Hrmm. I’m really digging the Squibble Theme for WordPress, and it looks a lot like what I’ve been thinking about doing for this little website. It would mean moving this blog over to wordpress, but that certainly wouldn’t break my heart.
Learning photo seriously needs a design refresh.
A couple of you have checked out isolatedinstance.com but I haven’t garnered any feedback. Given that I never respond to anyone’s e-mails I guess that I have little room to complain. We get the friends we deserve. 🙂
Kelli is currently wrestling with what we think is probably a kidney infection. I personally believe it’s from eating too much foreign cheese. But I’m not a doctor. Apparently the pain is on order with appendicitis which is not cool at all. Thankfully it’s being mellow at the moment.
The photostream on flickr is providing interesting feedback. This may be a peculiarity of my homies, but it sure seems that people are far more attracted to the run down city shots than the landscapes. A photo of a door is my most viewed for chrissakes.

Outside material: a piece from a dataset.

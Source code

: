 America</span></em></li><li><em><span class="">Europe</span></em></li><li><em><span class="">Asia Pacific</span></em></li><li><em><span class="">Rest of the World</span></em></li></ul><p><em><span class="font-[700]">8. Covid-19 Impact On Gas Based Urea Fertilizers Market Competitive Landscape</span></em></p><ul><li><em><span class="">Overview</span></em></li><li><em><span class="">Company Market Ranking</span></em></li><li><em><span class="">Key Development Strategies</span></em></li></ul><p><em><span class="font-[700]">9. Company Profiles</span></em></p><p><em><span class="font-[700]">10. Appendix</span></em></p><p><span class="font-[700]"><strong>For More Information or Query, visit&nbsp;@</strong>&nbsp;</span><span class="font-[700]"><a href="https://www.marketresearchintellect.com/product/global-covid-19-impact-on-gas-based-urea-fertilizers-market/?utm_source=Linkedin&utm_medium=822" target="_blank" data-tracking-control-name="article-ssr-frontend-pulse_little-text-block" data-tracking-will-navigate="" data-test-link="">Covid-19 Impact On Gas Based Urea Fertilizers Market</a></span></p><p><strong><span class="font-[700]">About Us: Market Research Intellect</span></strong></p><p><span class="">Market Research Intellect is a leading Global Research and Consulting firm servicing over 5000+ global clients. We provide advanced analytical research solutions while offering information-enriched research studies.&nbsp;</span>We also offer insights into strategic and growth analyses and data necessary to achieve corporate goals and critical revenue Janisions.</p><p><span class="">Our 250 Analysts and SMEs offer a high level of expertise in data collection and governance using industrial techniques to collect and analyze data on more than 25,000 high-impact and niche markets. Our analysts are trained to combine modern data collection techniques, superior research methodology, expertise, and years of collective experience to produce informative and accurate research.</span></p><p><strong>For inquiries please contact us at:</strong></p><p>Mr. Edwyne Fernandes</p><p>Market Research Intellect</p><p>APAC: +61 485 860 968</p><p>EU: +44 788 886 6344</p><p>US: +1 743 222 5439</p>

Now that’s not to say that the most viewed will translate into the most sold, but it’s interesting data nonetheless. It really got me thinking about people’s emotional connections to photographer rather than their artistic connection to it. I’m personally attracted to images of urban decay because of feelings of excitement I had around abandoned buildings as a kid. I loved having unlimited access to places that if they were populated would be off limits to me. I’m still fascinated by the idea of buying some huge old factory and making some kind of useful space out of it.
Landscapes certainly appeal to emotions as well, but perhaps the reasons city dwellers live in cities in the first place is that their emotional connection to the landscape isn’t that strong. There’s a difference between an image that is interesting from an artistic point of view, and one that evokes some emotion.